Queste le conclusioni di una ricerca che ha visto coinvolti 800 soggetti dei quali sono state esaminate le interazioni di coppia in due diverse occasioni, nel 1992 e nel 2005. Lo studio non ha riguardato comunque solo la relazione col partner ma anche quella con un figlio o con l’amico più intimo. I dati emersi rivelano che il livello di conflittualità è molto elevato nelle coppie più giovani (tutte le coppie prese in considerazione avevano più di venti anni) mentre tende ad attenuarsi con l’età. Le relazioni durature quindi tenderebbero a diventare sempre meno burrascose dopo aver attraversato un picco di quella che gli studiosi chiamano “negatività”. In particolare, sarebbero gli ultrasessantenni a vantare le relazioni più serene.

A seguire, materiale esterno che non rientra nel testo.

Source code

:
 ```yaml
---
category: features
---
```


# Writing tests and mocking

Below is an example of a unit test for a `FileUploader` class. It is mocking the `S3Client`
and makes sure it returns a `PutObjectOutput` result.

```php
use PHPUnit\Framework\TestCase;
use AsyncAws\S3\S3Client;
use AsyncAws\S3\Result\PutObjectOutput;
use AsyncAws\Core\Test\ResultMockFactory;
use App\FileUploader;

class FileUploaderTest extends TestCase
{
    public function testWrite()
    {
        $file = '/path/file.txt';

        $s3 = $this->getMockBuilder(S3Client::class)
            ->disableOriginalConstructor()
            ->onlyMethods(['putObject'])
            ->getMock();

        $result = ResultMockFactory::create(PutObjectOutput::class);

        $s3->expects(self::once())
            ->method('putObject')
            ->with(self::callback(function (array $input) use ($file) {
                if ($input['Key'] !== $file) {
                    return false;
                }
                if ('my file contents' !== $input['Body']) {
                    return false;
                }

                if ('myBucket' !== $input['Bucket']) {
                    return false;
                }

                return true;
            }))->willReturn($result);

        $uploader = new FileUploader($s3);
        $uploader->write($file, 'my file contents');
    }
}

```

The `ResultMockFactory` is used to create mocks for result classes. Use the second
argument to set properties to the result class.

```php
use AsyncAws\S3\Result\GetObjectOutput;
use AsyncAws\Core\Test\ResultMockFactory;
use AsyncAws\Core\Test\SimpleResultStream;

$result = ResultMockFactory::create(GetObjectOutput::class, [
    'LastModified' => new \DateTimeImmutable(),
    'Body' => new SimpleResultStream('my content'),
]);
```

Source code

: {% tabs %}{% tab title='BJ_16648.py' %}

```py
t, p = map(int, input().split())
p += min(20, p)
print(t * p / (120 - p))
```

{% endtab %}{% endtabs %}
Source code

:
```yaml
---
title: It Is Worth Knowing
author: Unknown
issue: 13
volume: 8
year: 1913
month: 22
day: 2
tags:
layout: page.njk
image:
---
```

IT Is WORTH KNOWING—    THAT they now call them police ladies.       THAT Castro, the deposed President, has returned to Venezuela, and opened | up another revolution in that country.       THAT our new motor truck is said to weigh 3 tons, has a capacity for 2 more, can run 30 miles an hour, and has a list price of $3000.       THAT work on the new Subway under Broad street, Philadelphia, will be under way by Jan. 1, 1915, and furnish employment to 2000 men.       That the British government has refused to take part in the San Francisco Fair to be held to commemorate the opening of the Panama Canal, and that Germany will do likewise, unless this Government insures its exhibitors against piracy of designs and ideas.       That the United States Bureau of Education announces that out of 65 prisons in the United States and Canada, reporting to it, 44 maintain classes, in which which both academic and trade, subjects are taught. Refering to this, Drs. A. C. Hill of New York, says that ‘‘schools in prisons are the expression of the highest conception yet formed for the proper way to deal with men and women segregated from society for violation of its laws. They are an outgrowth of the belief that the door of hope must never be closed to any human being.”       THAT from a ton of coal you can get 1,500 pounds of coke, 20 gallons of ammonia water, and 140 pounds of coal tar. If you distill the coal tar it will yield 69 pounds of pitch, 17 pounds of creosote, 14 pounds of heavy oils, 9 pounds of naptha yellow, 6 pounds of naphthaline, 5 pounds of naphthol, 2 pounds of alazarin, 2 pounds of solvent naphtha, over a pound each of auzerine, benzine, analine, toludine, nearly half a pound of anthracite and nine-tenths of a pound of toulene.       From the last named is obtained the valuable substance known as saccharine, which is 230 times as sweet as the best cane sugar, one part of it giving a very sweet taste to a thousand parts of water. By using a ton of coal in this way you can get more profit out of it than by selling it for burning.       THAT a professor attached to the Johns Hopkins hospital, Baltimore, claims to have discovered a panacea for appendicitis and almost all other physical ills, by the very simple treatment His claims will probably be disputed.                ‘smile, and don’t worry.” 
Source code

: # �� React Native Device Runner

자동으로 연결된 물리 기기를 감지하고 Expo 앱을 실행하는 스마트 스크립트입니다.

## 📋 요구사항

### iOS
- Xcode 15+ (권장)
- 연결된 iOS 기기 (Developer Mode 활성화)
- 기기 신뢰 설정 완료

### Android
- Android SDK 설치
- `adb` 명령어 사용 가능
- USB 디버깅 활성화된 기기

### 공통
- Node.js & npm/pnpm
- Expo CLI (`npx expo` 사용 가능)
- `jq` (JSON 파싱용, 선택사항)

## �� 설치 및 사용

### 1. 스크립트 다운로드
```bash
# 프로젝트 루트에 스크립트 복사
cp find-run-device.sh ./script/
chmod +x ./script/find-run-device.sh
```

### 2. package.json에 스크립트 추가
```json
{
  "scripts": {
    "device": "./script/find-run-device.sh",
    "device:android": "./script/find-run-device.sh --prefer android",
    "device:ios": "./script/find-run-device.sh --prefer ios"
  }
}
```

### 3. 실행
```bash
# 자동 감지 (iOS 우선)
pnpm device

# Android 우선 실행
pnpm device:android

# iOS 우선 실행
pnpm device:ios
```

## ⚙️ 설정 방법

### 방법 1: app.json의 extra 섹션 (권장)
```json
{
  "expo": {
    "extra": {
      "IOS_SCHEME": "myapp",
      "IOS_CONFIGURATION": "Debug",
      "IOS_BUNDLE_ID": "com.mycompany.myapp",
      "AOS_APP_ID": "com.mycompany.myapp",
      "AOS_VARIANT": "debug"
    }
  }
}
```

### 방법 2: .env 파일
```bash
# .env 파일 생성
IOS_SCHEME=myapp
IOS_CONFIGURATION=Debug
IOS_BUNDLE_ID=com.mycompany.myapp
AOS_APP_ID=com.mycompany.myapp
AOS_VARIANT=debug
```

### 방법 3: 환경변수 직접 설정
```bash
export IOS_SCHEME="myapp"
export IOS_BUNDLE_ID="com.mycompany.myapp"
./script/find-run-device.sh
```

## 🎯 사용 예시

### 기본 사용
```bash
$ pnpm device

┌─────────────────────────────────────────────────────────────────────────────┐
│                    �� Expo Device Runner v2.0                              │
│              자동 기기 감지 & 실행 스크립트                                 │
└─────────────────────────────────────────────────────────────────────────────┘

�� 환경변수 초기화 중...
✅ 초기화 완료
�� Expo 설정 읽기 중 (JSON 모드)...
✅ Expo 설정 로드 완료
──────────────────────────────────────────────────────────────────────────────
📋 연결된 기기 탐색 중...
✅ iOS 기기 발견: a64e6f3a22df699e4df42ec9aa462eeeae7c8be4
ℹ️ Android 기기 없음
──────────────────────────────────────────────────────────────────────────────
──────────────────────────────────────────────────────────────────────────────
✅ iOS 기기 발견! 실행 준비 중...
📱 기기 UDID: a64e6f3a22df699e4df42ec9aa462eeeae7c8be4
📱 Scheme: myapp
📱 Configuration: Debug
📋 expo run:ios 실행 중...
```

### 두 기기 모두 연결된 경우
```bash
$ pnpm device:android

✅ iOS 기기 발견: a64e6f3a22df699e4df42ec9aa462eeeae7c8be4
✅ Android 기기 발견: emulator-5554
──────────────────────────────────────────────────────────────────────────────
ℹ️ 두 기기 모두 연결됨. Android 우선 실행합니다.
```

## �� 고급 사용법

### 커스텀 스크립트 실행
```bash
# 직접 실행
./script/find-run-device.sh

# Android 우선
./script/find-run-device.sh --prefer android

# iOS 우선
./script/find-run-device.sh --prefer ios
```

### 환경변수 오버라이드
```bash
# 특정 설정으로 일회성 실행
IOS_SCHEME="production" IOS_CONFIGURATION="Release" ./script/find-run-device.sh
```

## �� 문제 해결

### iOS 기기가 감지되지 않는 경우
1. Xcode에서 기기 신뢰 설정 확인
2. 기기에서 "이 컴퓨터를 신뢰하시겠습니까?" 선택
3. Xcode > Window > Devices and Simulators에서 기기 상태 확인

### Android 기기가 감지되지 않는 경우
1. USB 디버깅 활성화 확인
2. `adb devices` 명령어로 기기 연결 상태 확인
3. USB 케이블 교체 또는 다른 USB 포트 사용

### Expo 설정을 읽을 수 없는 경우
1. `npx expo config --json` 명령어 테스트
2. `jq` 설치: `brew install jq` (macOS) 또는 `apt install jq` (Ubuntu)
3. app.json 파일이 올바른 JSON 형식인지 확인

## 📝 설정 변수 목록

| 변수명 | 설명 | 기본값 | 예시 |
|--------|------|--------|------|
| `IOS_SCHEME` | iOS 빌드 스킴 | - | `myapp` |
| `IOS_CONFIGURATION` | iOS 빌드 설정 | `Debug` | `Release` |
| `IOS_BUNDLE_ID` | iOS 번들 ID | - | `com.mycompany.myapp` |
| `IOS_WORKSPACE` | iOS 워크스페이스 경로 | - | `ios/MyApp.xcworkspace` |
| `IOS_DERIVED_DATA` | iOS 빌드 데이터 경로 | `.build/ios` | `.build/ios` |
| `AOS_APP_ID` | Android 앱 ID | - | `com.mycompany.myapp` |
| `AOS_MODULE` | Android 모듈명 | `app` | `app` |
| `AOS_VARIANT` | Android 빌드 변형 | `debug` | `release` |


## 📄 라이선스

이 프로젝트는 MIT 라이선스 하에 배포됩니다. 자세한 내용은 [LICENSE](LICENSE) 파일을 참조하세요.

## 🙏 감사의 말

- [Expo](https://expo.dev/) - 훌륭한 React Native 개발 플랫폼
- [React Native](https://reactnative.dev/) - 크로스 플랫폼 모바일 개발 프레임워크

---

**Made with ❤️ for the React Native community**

Secondo gli studiosi ciò avverrebbe perchè l’acredine che caratterizza queste coppie sarebbe funzionale al raggiungimento di una migliore stabilità relazionale grazie all’acquisizione di nuove e migliori capacità di interazione. In altre parole esprimere pienamente i nostri stati d’animo negativi, esprimere critiche, scontrarsi, sarebbe un ottimo metodo per imparare a gestire il rapporto in maniera più adeguata. Ma non è tutto: dalla ricerca è emerso anche che è la relazione con il compagno che col tempo diventa sempre più ostile, mentre lo stesso non accade con i figli o con gli amici e che se le relazioni di coppia si inaspriscono (soprattutto dopo la nascita di un figlio) quelle con gli amici diventano migliori. A noi onestemente però sorge un dubbio: si sono chiesti i ricercatori se gli ultrassesantenni pacifici semplicemente si sono rassegnati?